Abuse in a relationship can take many forms, and can happen to anyone regardless of race, gender, or economic class. Despite how obvious abuse may (or may not) be, it is important to know the warning signs of abusive relationships.
Abusive relationships are characterized in a variety of ways, and it is critical to note that abuse does not have to be physical. Emotional abuse also causes intense harm, and it is imperative to recognize associated behavior patterns. Abusive relationships can manifest in the form of threats, sexual coercion, controlling behaviors, extreme jealousy, physical violence, and much, much more.

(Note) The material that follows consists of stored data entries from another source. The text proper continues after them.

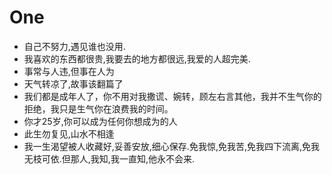 # One

* 自己不努力,遇见谁也没用.
* 我喜欢的东西都很贵,我要去的地方都很远,我爱的人超完美.
* 事常与人违,但事在人为
* 天气转凉了,故事该翻篇了
* 我们都是成年人了，你不用对我撒谎、婉转，顾左右言其他，我并不生气你的拒绝，我只是生气你在浪费我的时间。
* 你才25岁,你可以成为任何你想成为的人
* 此生勿复见,山水不相逢
* 我一生渴望被人收藏好,妥善安放,细心保存.免我惊,免我苦,免我四下流离,免我无枝可依.但那人,我知,我一直知,他永不会来.

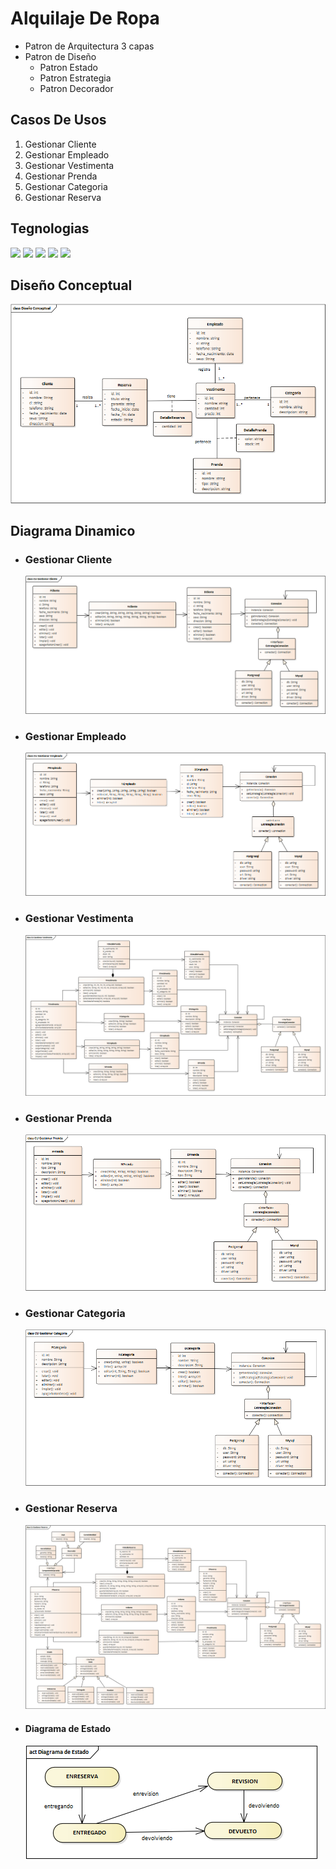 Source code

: # Alquilaje De Ropa
- Patron de Arquitectura 3 capas 
- Patron de Diseño
	- Patron Estado
	- Patron Estrategia
	- Patron Decorador
## Casos De Usos
1. Gestionar Cliente
2. Gestionar Empleado
3. Gestionar Vestimenta
4. Gestionar Prenda
5. Gestionar Categoria
6. Gestionar Reserva

## Tegnologias

<img src="https://img.shields.io/badge/Windows-0078D6?style=for-the-badge&logo=windows&logoColor=white" /> <img src="https://img.shields.io/badge/Java-ED8B00?style=for-the-badge&logo=java&logoColor=white" /> <img src="https://img.shields.io/badge/MySQL-00000F?style=for-the-badge&logo=mysql&logoColor=white" /> <img src="https://img.shields.io/badge/PostgreSQL-316192?style=for-the-badge&logo=postgresql&logoColor=white" /> <img src="https://img.shields.io/badge/Markdown-000000?style=for-the-badge&logo=markdown&logoColor=white" />

## Diseño Conceptual
![Diseño Conceptual](/Diagramas/Diseño_Conceptual/Diseño_Conceptual.png)
## Diagrama Dinamico
- ### Gestionar Cliente
	![Gestionar Cliente](/Diagramas/Diagrama_Dinamico/CU_Gestionar_Cliente.png)
- ### Gestionar Empleado
	![Gestionar Empleado](/Diagramas/Diagrama_Dinamico/CU_Gestionar_Empleado.png)
- ### Gestionar Vestimenta
  	![Gestionar Vestimenta](/Diagramas/Diagrama_Dinamico/CU_Gestionar_Vestimenta.png)
- ### Gestionar Prenda
  	![Gestionar Prenda](/Diagramas/Diagrama_Dinamico/CU_Gestionar_Prenda.png)
- ### Gestionar Categoria
  	![Gestionar Categoria](/Diagramas/Diagrama_Dinamico/CU_Gestionar_Categoria.png)
- ### Gestionar Reserva
  	![Gestionar Reserva](/Diagramas/Diagrama_Dinamico/CU_Gestionar_Reserva.png)
- #### Diagrama de Estado
	![Diagrama de Estado](/Diagramas/Diagrama_Dinamico/Diagrama_de_Estado.png)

If you are unsure of what constitutes abuse in a relationship, here are some behavioral traits that indicate abusive patterns:
The use of intimidation is marked by such behaviors as:
-Using looks and gestures that make you feel afraid
-Displaying weapons and/or threatening to use them
Like many forms of abuse, economic abuse patterns are used for a partner to display their control and power. Behavioral patterns include:
-“Not allowing” or preventing a partner from getting/keeping a job
-Giving a partner an allowance and/or making a partner ask for money
-A partner taking your money
-Refusal to pay bills
-Criticizes how you spend money
-Refuses to include your name on joint assets
-Not letting your partner know, or have access to, family income
-Takes away your car keys, money, credit cards, and other financial means
Emotional abuse is dangerous to your health and wellbeing, and is associated with a multitude of actions:
-Denying a partner from seeing their prior friends and engaging in activities
-Making a partner stay at home when the two of you are not together
-Name calling, frequent blaming, or criticizes you
-Criticizes or threatens your friends and family
-Does not include you with important decisions
-Threatens to leave you or demands that you leave
-Listens to your phone calls, reads your text messages, email, and continuously “checks” on you
-Makes fun of, criticizes, or belittles your beliefs, religion, class, race, etc.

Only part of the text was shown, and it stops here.